Anthony Brun, président du consensus à l'UGVC

Entre les candidatures de Stéphane Roy et de Nicolas Baudry, c’est un troisième homme qui a été élu à la présidence du syndicat : Anthony Brun.

Après un conseil d’administration qui n’avait pas permis d’accoucher du nouveau président, un nom a fini par se dégager. Les deux candidats, Nicolas Baudry et Stéphane Roy se sont retirés et ont laissé la place à Anthony Brun. Agé de 37 ans, le viticulteur de Saint-Bonnet-en-Gironde (17) devra faire la synthèse entre les demandes et les inquiétudes des adhérents du syndicat. Nicolas Baudry et Stéphane Roy siégeront à ses côtés, en tant que membres du conseil permanent. Lors de sa présentation, jeudi 9 juillet à la Maison des Viticulteurs à Cognac, Anthony Brun est revenu sur ses motivations. Suite à des problèmes personnels, il restait un membre engagé en tant que secrétaire général, mais ne souhaitait pas être sur le devant de la scène. « Mercredi soir, on s’est trouvé dans une situation où il fallait trouver un compromis.
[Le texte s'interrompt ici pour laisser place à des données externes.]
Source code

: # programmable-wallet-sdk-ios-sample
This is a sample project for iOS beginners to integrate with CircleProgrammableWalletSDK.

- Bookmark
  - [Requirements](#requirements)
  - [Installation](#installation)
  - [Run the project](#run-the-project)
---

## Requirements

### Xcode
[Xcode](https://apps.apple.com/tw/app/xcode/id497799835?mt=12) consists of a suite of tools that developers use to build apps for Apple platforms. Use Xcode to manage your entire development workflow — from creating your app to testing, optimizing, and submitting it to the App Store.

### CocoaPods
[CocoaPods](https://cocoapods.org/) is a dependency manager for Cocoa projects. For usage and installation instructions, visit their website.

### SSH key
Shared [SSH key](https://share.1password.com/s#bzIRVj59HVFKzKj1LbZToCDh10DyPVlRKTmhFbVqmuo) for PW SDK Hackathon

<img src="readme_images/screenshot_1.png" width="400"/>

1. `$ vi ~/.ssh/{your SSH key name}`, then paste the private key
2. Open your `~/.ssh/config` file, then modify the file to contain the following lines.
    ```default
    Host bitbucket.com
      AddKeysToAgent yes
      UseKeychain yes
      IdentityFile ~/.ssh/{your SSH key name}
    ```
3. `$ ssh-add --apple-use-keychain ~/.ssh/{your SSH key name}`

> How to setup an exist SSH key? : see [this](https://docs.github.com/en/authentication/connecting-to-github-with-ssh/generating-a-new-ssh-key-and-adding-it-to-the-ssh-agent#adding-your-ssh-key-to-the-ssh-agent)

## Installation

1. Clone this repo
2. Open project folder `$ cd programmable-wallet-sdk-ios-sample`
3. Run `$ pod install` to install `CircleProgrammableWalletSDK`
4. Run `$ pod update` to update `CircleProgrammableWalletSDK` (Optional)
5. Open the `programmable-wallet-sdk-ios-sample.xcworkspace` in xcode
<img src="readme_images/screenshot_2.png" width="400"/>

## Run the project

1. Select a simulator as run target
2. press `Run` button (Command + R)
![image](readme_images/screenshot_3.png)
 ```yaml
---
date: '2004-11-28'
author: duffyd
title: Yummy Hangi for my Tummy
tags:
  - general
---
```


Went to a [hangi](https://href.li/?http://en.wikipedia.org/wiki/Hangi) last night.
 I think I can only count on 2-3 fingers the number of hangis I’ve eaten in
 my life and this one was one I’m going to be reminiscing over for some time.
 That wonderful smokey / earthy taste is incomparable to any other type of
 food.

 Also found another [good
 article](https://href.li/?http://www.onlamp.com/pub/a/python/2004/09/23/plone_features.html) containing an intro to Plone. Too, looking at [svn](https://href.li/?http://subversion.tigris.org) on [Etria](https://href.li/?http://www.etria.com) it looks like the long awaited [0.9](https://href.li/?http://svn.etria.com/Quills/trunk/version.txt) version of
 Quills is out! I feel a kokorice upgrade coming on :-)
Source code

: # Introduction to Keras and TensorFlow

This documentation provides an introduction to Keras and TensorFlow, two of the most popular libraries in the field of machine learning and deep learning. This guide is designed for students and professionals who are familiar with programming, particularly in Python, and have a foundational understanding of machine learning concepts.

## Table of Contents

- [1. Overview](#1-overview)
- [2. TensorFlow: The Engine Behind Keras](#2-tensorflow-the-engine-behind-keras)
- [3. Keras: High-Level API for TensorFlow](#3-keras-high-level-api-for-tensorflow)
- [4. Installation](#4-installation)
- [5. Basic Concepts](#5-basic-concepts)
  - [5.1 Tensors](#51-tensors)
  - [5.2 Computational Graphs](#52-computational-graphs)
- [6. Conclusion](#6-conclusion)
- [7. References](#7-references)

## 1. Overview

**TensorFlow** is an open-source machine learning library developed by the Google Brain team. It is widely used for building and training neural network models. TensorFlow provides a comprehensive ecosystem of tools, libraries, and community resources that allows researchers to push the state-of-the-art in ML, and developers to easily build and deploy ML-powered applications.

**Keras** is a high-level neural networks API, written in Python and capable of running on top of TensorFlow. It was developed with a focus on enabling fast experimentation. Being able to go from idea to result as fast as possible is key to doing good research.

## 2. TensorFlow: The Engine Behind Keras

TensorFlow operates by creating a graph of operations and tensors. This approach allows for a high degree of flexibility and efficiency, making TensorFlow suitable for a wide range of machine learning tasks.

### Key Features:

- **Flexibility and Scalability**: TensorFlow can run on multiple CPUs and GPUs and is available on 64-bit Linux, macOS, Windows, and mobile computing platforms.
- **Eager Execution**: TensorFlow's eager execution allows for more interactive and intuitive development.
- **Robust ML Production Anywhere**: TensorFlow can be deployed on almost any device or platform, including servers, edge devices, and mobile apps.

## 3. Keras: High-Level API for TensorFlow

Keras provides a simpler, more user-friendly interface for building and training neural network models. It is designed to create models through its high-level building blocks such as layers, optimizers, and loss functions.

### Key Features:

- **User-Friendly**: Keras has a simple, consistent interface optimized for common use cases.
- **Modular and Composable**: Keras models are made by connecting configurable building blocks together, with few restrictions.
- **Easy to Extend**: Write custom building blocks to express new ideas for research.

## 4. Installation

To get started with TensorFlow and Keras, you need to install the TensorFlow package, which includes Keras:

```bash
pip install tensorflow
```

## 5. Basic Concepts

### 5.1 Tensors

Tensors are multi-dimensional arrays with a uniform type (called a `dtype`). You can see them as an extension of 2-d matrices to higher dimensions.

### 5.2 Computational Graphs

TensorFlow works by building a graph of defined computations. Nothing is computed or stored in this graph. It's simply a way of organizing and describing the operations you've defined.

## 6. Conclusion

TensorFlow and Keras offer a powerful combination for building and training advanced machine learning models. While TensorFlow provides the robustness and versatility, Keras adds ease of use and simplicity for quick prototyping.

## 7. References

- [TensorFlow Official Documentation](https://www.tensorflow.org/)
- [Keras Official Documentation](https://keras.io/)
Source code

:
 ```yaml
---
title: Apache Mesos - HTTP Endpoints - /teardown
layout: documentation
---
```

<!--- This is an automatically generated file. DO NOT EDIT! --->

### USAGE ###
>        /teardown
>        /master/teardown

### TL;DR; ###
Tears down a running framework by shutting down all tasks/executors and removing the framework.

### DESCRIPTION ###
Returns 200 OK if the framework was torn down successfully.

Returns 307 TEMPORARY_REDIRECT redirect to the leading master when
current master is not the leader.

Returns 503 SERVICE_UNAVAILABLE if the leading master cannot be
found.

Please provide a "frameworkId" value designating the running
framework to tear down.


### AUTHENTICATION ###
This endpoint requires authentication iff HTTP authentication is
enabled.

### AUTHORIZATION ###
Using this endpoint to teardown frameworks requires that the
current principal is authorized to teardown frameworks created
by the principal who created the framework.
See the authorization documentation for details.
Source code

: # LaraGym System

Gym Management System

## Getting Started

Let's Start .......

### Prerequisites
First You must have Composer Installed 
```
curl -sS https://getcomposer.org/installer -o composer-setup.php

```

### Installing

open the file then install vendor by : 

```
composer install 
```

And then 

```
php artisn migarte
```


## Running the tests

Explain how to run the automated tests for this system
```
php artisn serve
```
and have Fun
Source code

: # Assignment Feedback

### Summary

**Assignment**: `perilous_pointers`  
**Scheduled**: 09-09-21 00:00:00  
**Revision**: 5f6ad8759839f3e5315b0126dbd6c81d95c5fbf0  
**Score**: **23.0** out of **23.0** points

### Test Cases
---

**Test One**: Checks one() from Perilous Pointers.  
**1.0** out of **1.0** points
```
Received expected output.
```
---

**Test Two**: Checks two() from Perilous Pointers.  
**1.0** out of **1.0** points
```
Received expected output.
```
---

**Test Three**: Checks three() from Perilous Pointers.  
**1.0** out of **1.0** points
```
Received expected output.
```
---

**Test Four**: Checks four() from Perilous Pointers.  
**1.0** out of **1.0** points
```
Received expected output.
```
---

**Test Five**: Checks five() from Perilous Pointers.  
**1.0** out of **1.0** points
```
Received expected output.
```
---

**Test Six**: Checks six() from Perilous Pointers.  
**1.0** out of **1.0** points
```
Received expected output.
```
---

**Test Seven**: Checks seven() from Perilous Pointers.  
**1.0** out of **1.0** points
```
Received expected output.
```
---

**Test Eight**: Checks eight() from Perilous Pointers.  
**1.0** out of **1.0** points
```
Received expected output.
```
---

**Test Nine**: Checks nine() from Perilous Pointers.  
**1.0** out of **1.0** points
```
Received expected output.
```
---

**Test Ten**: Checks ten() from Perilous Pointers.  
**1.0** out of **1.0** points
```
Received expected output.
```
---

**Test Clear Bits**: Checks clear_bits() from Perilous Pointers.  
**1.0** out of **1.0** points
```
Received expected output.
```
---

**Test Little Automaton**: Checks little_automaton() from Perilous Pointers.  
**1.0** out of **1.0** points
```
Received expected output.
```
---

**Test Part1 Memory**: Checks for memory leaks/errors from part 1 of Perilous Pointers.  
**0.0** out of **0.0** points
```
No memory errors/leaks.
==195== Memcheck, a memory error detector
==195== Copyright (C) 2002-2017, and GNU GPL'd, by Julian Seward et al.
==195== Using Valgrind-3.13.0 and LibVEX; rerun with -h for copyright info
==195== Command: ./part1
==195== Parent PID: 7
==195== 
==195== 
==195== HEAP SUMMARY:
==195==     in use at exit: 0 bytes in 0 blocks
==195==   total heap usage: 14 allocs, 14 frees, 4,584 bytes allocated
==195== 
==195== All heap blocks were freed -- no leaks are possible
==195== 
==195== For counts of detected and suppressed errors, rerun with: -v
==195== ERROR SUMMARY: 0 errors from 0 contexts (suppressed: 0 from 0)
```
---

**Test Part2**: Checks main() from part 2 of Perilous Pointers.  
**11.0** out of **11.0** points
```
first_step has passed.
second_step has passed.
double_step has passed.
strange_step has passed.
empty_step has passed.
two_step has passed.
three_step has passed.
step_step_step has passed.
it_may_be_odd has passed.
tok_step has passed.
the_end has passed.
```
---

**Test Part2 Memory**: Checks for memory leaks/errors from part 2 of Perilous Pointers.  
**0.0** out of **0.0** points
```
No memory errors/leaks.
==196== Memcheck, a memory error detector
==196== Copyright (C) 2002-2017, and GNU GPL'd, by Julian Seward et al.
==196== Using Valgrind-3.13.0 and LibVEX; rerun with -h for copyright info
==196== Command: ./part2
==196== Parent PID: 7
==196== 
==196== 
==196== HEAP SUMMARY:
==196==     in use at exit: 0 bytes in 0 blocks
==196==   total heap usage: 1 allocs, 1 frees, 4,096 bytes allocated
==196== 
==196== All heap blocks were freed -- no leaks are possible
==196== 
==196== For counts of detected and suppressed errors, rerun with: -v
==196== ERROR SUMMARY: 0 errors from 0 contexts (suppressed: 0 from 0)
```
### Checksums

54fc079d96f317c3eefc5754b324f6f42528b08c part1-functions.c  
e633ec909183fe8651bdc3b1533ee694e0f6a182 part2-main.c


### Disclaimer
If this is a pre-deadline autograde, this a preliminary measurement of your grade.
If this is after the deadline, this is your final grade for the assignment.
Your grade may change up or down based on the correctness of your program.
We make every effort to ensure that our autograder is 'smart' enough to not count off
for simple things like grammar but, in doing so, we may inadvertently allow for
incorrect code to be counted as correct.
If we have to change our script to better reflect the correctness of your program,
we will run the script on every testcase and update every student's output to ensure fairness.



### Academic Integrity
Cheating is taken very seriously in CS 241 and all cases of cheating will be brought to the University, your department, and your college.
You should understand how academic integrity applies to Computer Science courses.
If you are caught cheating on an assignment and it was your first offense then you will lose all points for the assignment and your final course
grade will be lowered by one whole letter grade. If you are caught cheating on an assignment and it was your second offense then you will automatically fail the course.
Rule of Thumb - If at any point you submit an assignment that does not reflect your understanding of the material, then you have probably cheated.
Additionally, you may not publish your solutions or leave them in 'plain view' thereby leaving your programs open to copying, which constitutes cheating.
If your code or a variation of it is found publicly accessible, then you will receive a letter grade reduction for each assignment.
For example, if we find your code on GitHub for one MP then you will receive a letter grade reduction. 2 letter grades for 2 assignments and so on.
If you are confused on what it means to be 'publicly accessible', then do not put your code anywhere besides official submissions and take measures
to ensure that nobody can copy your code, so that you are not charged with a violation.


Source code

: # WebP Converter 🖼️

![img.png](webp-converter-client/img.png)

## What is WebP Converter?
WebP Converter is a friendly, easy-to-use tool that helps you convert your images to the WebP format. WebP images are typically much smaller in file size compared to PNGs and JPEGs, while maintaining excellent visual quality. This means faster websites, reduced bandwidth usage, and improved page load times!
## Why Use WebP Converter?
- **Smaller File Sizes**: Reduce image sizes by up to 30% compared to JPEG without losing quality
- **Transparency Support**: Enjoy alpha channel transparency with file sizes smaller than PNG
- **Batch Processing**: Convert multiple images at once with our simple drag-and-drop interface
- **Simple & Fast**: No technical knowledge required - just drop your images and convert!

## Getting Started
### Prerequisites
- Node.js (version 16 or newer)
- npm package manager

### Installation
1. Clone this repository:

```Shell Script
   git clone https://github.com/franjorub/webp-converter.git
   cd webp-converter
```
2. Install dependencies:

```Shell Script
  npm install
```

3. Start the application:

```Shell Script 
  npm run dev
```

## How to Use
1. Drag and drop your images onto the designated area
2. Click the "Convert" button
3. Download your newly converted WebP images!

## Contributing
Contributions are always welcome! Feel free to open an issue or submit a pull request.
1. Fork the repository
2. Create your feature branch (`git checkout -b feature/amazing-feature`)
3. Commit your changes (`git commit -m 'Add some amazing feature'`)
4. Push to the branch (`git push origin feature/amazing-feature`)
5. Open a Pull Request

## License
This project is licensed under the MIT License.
A l’heure de l’échange, on s’est dit que le mieux était que les deux candidats se retirent et me suivent », déclare-t-il.

Anthony Brun va donc succéder à Christophe Véral, « le président de tous les crus ». Installé en Fins Bois, il s’inscrit dans une ligne similaire : « La notion de crus ou de contrat avec telle ou telle maison de négoce n’a pas à entrer en ligne de compte à l’UGVC. Ce qui importe, c’est de défendre des positions favorables pour la viticulture et de les porter à l’interprofession. Nous sommes capables de grandes choses ensemble. »

Un point a été mis en avant lors de la présentation : la communication. « Elle a été exacerbée par le confinement avec l’impossibilité de faire le conseil d’administration. Les différentes strates du syndicat font que certaines personnes ont l’impression de manquer d’information au moment de prendre des décisions. » Pour le nouveau directeur, Cyril de Héricourt, « il ne faut plus qu’une partie du syndicat ait l’impression que ça avance sans elle ». Cela passe par l’adoption de nouveaux statuts pour le syndicat.

L’enjeu, c’est aussi le prochain Business Plan. « Il faut avoir débattu au maximum pour que chacun soit conscient de chaque élément des décisions que nous serons amenés à prendre. Pour l’instant, elles vont dans le bon sens pour la viticulture, avec un développement. Mais qui dit développement dit prise de risques et il faut qu’elle soit expliquée à tous », reprend A. Brun. Il s’agira notamment gérer l’après-Covid. « Nous nous attendons à un retour à la normale dans trois ans : une année de baisse de 20 % et une remontée progressive. Maintenant, la situation d’aujourd’hui n’est pas celle de dans six mois ! »

D’autres problématiques vont focaliser l’attention des viticulteurs. « Il y a une attente très forte sur les questions environnementales. La viticulture l’a compris et engagé des démarches. Mais si les règlements changent plus vite avant qu’on arrive à s’y adapter, il va y avoir un blocage. »

Le besoin de main-d’oeuvre fait aussi partie des préoccupations de l’UGVC. « La viticulture, ce sont 16 000 emplois directs, 60 000 si compte l’ensemble de la filière. Nous allons avoir besoin de travailler sur la formation, sur les filières liées au cognac. Il faudra donner envie aux jeunes de rester, aux gens pas forcément viticulteurs de participer à nos travaux, comme les tonneliers ou le négoce ». Et de conclure : « Nous avons un devoir de résultat vu ce qu’il s’est passé. Nous dresserons le constat le plus réaliste possible pour apporter les meilleures réponses ».